A lot going on, some of it pretty silly though the net result is even more asset inflation as normally conservative investors put on lemming-onesies and leap over any handy cliff.
I'll start with a question that I was pondering for a fair bit of the day. Which would you rather put your money in - the UK 50-year index-linked gilt that will pay you (about) 0.016% above the RPI inflation rate (3% at the moment), or the US 30-year bond which yields about 3.07% at the moment? The yields are pretty much the same, so 3% is what you can earn on your savings if you want them to be 'safe'. I'm tempted to conclude that UK index-linked, even after today's rally, is the better yield.

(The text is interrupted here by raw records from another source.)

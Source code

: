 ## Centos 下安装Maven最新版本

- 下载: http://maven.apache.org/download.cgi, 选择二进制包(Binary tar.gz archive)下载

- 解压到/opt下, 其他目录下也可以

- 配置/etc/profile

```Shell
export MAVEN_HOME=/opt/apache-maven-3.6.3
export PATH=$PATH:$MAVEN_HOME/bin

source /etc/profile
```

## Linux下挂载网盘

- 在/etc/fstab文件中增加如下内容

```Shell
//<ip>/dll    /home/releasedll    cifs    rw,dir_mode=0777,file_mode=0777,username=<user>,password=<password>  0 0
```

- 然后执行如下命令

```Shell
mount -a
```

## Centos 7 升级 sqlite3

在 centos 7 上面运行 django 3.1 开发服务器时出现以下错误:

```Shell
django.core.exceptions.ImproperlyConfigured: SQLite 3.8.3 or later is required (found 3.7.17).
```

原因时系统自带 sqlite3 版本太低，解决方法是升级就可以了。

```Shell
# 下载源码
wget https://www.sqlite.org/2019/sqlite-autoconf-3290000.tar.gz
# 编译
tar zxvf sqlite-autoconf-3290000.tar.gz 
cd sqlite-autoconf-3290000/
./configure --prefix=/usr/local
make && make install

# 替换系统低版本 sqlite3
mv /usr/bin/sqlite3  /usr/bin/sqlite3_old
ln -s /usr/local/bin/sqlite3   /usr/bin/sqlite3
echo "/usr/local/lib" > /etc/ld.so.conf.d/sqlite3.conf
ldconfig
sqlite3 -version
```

Neither exactly sets my pulse racing!
That you can lend money to your government for around 3% for as long as you like, is of course, why equity indices are back at levels we haven't seen in a while, why house prices are so high, why paintings, tuna, truffles and Bordeaux wines are all being sold for prices that blow your mind. Oh, and the price of a premiership footballer -that too.
But the real reason I wanted to rant was about two, related topics. The first is the BOJ, who are widely touted as being on the point of adopting a 2% inflation target. I get lots and lots of emails about this. But how on earth does increasing the inflation target from 1% to 2%, when you have been seeing prices FALL for ages? Why not have a 5% inflation target on this basis? The target is not what will get the country out of deflation. Fortunately, a weaker yen will, and a weaker yen is coming.
There's a ink between the 2% inflation target and the real nonsense story in financial markets - the idea that the US should issue a trillion-dollar coin, made (it is suggested) out of platinum. the purpose of this is to get round the debt ceiling. Issuing a trillion dollar coin, boosts the country';s assets and allows it to borrow more. At one daft level, it is sensible because it gets around the really, really silly risk of a rich country defaulting because having committed to spend money, it decides bot to finance the spending, even though it could. This, in my language is the same as agreeing to buy a house, signing on the dotted line, hiring the movers and then having a meeting with Mrs J, and agreeing that we don't want a mortgage.
If the US doesn't want to increase its debt levee, it needs a grown-up debate about that. Cut spending, or raise taxes. The coin is a gimmick that merely highlights the inability of the government to govern. But my real, deep down grouse against the coin is the same as with the 2% inflation target. It is masquerading as a sensible plan by being made out of platinum. They are not going to make a coin whose metal content itself is worth $1trn. Of course not, that would be silly. And counter-productive. So why use expensive metal at all? Plastic would be better and a coin made up of old bottle tops would be even more sensible.
So I've had a silly decision on keeping a silly measure of inflation in the UK. A silly debate about a trillion dollar coin in the US to get around a self-imposed debt ceiling; and a silly decision to raise the inflation target in a country which can't get any inflation (yet). And we're only 10 days into the New Year.